The provider told us systems were in place to guide staff on safe administration of medicines. However, we identified these were not followed and people did not always receive their medication as prescribed. Medication was not stored at the recommended temperature. Protocols for the administration of ‘as required’ medications were generic which meant they were not effective.
We identified that inadequate staff were on duty to meet people needs, although the provider did review this during our inspection. We observed people had to wait for assistance and staff were not always present in communal areas to ensure people’s safety. Staff and relatives we spoke with told us they could do with more staff to ensure people’s needs were met in a timely way and maintain their safety.
People were not always supported to eat and drink sufficient to maintain a balanced diet and adequate hydration. We found the meal time experience did not meet the standards expected by the provider.
Infection prevention and control policies were not always adhered to; therefore safe procedures were not always followed.
We saw the provider followed safe recruitment procedures to ensure people employed to work with vulnerable people were fit to do so.
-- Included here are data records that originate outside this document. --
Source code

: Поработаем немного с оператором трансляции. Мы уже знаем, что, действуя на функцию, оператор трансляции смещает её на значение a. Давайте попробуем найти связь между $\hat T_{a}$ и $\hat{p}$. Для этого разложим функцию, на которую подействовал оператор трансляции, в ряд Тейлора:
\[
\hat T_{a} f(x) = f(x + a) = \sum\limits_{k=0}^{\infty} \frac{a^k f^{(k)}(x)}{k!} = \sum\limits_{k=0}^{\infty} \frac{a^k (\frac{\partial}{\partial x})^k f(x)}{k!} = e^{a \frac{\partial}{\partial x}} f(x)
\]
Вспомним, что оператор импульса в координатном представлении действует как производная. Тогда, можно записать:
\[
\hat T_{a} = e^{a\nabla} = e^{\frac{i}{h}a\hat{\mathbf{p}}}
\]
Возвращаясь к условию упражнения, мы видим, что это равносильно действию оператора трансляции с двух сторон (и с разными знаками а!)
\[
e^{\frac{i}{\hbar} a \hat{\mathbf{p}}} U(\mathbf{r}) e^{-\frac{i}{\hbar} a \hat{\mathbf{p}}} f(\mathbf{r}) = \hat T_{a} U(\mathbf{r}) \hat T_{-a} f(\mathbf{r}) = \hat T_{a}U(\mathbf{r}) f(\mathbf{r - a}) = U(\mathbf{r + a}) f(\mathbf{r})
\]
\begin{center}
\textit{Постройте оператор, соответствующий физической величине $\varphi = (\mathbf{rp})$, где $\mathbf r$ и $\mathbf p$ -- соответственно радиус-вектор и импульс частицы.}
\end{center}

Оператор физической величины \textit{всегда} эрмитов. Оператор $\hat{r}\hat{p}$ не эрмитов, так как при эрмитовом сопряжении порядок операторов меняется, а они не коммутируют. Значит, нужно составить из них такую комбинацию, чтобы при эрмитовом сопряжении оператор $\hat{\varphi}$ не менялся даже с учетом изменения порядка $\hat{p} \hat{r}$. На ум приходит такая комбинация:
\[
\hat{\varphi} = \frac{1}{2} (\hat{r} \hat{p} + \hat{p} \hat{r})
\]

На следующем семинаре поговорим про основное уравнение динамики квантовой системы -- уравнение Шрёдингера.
However, we found staff induction was not completed and staff had not received supervision in line with the provider’s policies. Staff told us morale was very low which was impacting on the people who used the service.
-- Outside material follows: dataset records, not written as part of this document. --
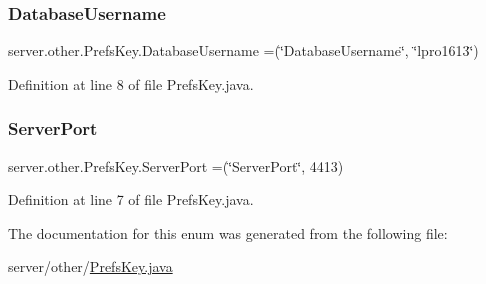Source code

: \subsubsection{\texorpdfstring{Database\+Username}{DatabaseUsername}}
{\footnotesize\ttfamily server.\+other.\+Prefs\+Key.\+Database\+Username =(\char`\"{}Database\+Username\char`\"{}, \char`\"{}lpro1613\char`\"{})}



Definition at line 8 of file Prefs\+Key.\+java.

\hypertarget{enumserver_1_1other_1_1_prefs_key_a97c1897d83b59cf6735643e3b50d549b}{}\label{enumserver_1_1other_1_1_prefs_key_a97c1897d83b59cf6735643e3b50d549b} 
\subsubsection{\texorpdfstring{Server\+Port}{ServerPort}}
{\footnotesize\ttfamily server.\+other.\+Prefs\+Key.\+Server\+Port =(\char`\"{}Server\+Port\char`\"{}, 4413)}



Definition at line 7 of file Prefs\+Key.\+java.



The documentation for this enum was generated from the following file\+:\begin{DoxyCompactItemize}
\item 
server/other/\hyperlink{server_2other_2_prefs_key_8java}{Prefs\+Key.\+java}\end{DoxyCompactItemize}
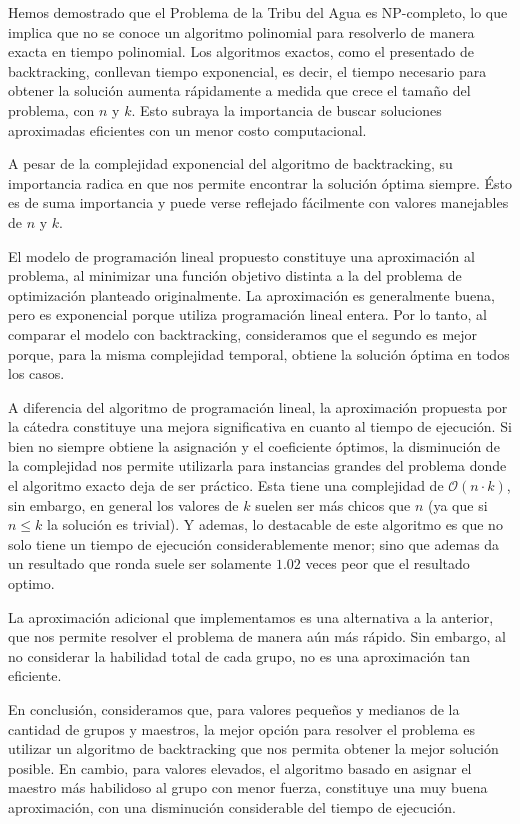 \documentclass{article}
\begin{document}
Hemos demostrado que el Problema de la Tribu del Agua es NP-completo, lo que implica que no se conoce un algoritmo polinomial para resolverlo de manera exacta en tiempo polinomial. Los algoritmos exactos, como el presentado de backtracking, conllevan tiempo exponencial, es decir, el tiempo necesario para obtener la solución aumenta rápidamente a medida que crece el tamaño del problema, con $n$ y $k$. Esto subraya la importancia de buscar soluciones aproximadas eficientes con un menor costo computacional.

A pesar de la complejidad exponencial del algoritmo de backtracking, su importancia radica en que nos permite encontrar la solución óptima siempre. Ésto es de suma importancia y puede verse reflejado fácilmente con valores manejables de $n$ y $k$.

El modelo de programación lineal propuesto constituye una aproximación al problema, al minimizar una función objetivo distinta a la del problema de optimización planteado originalmente. La aproximación es generalmente buena, pero es exponencial porque utiliza programación lineal entera. Por lo tanto, al comparar el modelo con backtracking, consideramos que el segundo es mejor porque, para la misma complejidad temporal, obtiene la solución óptima en todos los casos. 

A diferencia del algoritmo de programación lineal, la aproximación propuesta por la cátedra constituye una mejora significativa en cuanto al tiempo de ejecución. Si bien no siempre obtiene la asignación y el coeficiente óptimos, la disminución de la complejidad nos permite utilizarla para instancias grandes del problema donde el algoritmo exacto deja de ser práctico.
Esta tiene una complejidad de $\mathcal{O}(n \cdot k)$, sin embargo, en general los valores de $k$ suelen ser más chicos que $n$ (ya que si $n \leq k$ la solución es trivial). Y ademas, lo destacable de este algoritmo es que no solo tiene un tiempo de ejecución considerablemente menor; sino que ademas da un resultado que ronda suele ser solamente $1.02$ veces peor que el resultado optimo.

La aproximación adicional que implementamos es una alternativa a la anterior, que nos permite resolver el problema de manera aún más rápido. Sin embargo, al no considerar la habilidad total de cada grupo, no es una aproximación tan eficiente. 

En conclusión, consideramos que, para valores pequeños y medianos de la cantidad de grupos y maestros, la mejor opción para resolver el problema es utilizar un algoritmo de backtracking que nos permita obtener la mejor solución posible. En cambio, para valores elevados, el algoritmo basado en asignar el maestro más habilidoso al grupo con menor fuerza, constituye una muy buena aproximación, con una disminución considerable del tiempo de ejecución.
\end{document}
The systems and processes in place to monitor the quality and safety of the services provided were not effective. There was a complaints procedure; however relatives told us that they were not satisfied with the standards of care. One relative told us they were not satisfied with how their complaint had been handled.
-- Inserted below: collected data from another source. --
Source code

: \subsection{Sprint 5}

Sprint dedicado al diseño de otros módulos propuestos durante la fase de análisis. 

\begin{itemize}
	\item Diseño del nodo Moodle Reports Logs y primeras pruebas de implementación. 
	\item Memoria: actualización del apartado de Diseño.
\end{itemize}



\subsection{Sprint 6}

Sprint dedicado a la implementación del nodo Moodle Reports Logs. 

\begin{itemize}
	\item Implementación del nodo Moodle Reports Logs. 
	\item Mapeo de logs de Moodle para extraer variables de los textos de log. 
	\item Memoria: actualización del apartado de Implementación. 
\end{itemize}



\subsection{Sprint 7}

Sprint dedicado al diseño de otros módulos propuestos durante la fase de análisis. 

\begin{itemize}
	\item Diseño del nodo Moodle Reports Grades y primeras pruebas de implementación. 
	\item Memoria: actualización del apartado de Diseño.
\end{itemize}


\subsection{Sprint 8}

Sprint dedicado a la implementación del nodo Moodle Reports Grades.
The overall rating for this service is 'Inadequate' and the service is therefore in 'Special measures'.
Services in special measures will be kept under review and, if we have not taken immediate action to propose to cancel the provider's registration of the service, will be inspected again within six months. The expectation is that providers found to have been providing inadequate care should have made significant improvements within this timeframe. If not enough improvement is made within this timeframe so that there is still a rating of inadequate for any key question or overall, we will take action in line with our enforcement procedures to begin the process of preventing the provider from operating this service. This will lead to cancelling their registration or to varying the terms of their registration within six months if they do not improve. This service will continue to be kept under review and, if needed, could be escalated to urgent enforcement action.
Where necessary, another inspection will be conducted within a further six months, and if there is not enough improvement so there is still a rating of inadequate for any key question or overall, we will take action to prevent the provider from operating this service. This will lead to cancelling their registration or to varying the terms of their registration.
For adult social care services the maximum time for being in special measures will usually be no more than 12 months. If the service has demonstrated improvements when we inspect it and it is no longer rated as inadequate for any of the five key questions it will no longer be in special measures.
You can see what action we told the provider to take at the back of the full version of the report.